Il l’est beaucoup moins quand les modèles de comparaison sont écrasants ou inaccessibles. En se survalorisant face à l’enfant, les effets peuvent être préjudiciables… Pourquoi se survaloriser ? Parce que nous l’avons vécu (de notre temps) ? Beaucoup d’adultes interrogés sur ce point confieront le faire “machinalement“, sans se poser de questions. Dans ce chapitre, il sera question de tout cela.

  • La clef n°9 : Un amour inconditionnel et une tendresse à toute épreuve

La tendresse passe par la proximité. A contrario, dans notre monde moderne nous avons fait du rythme de la société, un mode éducatif. Le temps nous est compté, nos besoins passent au second plan (si c’est possible) ou on les passent sous silence.

Nous nous soumettons à des astreintes éducatives. Nous laissons l’enfant pleurer dans son lit. Dans sa chambre. Et nous supportons le stress (qui est un reflexe naturel face au pleurs d’un enfant) et la tension que cela engendre… : Il FAUT qu’il dorme dans sa chambre, sinon gare aux mauvais parents laxistes.

Voici qu’au fil des pages l’auteur nous donne des clefs en vue d’un amour inconditionnel mais aussi d’une sérénité affective.

  • La clef n°10 : Il n’est jamais trop tard pour devenir efficace !

Quand on n’a pas eu la chance de grandir sans violence, que l’on a reproduit avec ses enfants des manières d’agir “imprimées” en nous et que l’on se rend compte de leur inefficacité, on peut se sentir perdu et découragé face aux changements à mettre en oeuvre. La remise en question n’est jamais aisée, ce n’est pas toujours agréable sur l’instant.
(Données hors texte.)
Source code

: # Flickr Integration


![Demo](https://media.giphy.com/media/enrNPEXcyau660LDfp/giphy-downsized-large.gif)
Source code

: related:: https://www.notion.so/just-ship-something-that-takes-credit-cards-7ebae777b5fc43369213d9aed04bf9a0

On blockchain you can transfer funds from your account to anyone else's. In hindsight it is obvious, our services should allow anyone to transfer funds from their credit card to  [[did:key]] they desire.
Est-ce que tout cela vaut la peine ? Laurence Dudek nous rappelle par ce chapitre que chaque pas en avant, chaque amélioration aussi petite soit-elle au sein de la famille : VAUT la peine !

Ma conclusion :

Je t’ai ici résumé chaque chapitre et ai volontairement omis certaines précisions qui se trouvent dans le livre. Le but étant de te donner des informations sur l’ouvrage, sans te le dévoiler totalement.

Le livre est complet au sujet des dix clefs qu’il aborde et permet une approche saine, sans jugements de valeur et en toute bienveillance de l’Education efficace. La compréhension est de mise à tout les niveaux, la lecture est facile et le ton employé est empathique.

De mon point de vue, c’est un livre à découvrir !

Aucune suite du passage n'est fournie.